• **WORK TASK**
Which lines of the records contain "name"? Collect every one of them.

• **PROVIDED RECORDS**
━━━━

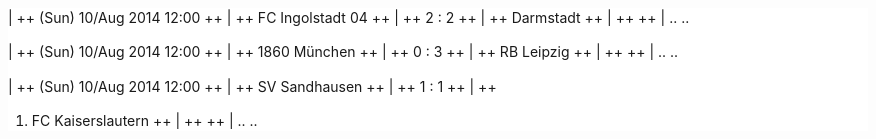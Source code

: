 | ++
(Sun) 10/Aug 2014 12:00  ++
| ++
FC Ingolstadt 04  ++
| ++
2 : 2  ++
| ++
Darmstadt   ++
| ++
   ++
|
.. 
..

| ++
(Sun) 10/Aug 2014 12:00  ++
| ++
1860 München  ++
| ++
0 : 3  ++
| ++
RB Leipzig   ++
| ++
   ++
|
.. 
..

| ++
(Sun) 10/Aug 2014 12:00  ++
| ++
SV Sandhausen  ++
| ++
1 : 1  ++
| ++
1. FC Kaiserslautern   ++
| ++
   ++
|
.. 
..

━━━━

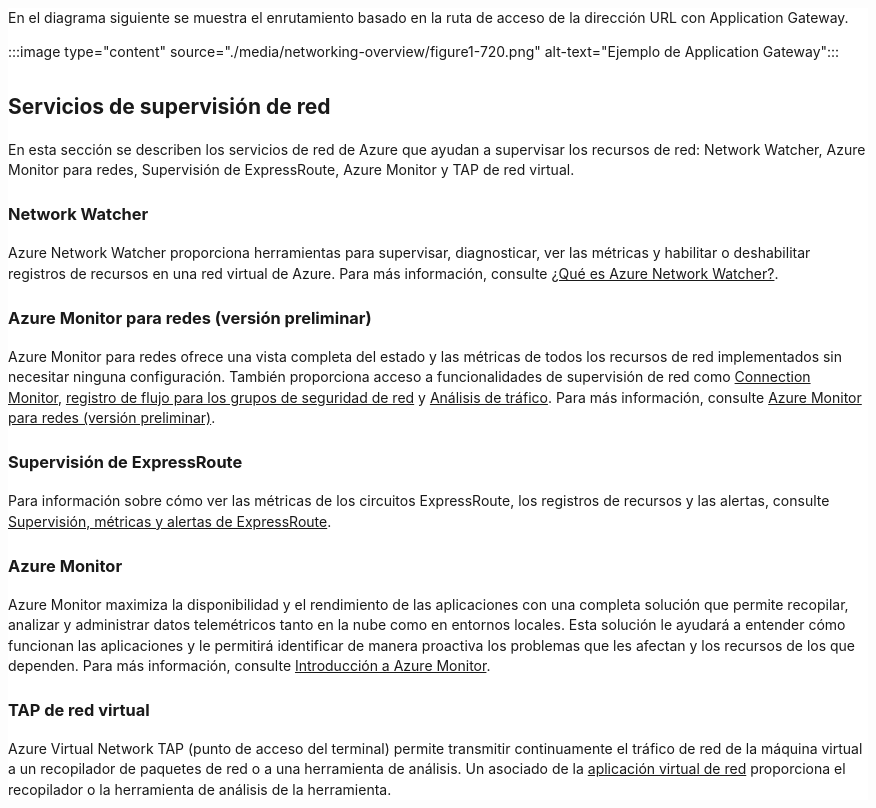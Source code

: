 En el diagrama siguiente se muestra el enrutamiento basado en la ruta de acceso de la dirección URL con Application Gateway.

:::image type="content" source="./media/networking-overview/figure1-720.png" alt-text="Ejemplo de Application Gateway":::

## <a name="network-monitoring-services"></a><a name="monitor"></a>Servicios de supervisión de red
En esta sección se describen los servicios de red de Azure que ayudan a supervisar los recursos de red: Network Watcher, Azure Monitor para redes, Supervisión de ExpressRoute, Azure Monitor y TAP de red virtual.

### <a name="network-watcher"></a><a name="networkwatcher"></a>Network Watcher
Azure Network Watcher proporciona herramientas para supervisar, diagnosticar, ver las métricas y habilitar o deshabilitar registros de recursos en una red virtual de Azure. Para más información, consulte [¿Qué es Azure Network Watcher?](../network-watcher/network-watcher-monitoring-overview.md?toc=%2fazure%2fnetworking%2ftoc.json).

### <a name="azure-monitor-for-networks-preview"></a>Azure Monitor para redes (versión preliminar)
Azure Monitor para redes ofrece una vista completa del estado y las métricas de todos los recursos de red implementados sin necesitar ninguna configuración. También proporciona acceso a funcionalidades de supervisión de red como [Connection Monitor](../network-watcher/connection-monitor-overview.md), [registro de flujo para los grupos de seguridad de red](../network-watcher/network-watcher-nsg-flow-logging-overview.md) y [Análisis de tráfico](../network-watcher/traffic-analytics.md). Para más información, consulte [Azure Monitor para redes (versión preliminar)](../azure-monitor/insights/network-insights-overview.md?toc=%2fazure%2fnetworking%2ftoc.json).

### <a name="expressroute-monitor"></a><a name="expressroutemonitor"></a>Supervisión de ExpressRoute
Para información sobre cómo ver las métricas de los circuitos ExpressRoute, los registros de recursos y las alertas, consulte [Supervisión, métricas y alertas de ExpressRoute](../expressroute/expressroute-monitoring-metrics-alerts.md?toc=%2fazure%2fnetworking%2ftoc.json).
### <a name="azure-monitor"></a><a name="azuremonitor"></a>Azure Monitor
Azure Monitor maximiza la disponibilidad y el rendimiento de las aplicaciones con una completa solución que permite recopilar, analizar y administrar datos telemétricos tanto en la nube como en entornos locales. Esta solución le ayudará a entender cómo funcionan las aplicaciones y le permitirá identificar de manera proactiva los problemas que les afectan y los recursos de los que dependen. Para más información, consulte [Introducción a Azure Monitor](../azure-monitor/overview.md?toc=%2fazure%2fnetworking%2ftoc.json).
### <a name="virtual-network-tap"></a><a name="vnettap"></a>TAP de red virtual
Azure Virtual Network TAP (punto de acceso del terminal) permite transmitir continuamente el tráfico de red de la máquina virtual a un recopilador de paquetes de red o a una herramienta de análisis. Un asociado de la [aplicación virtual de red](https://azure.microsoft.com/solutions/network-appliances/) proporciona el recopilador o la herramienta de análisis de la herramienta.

━━━━

• **RESPONSE AREA**
## <a name="network-monitoring-services"></a><a name="monitor"></a>Servicios de supervisión de red
### <a name="network-watcher"></a><a name="networkwatcher"></a>Network Watcher
### <a name="azure-monitor-for-networks-preview"></a>Azure Monitor para redes (versión preliminar)
### <a name="expressroute-monitor"></a><a name="expressroutemonitor"></a>Supervisión de ExpressRoute
### <a name="azure-monitor"></a><a name="azuremonitor"></a>Azure Monitor
### <a name="virtual-network-tap"></a><a name="vnettap"></a>TAP de red virtual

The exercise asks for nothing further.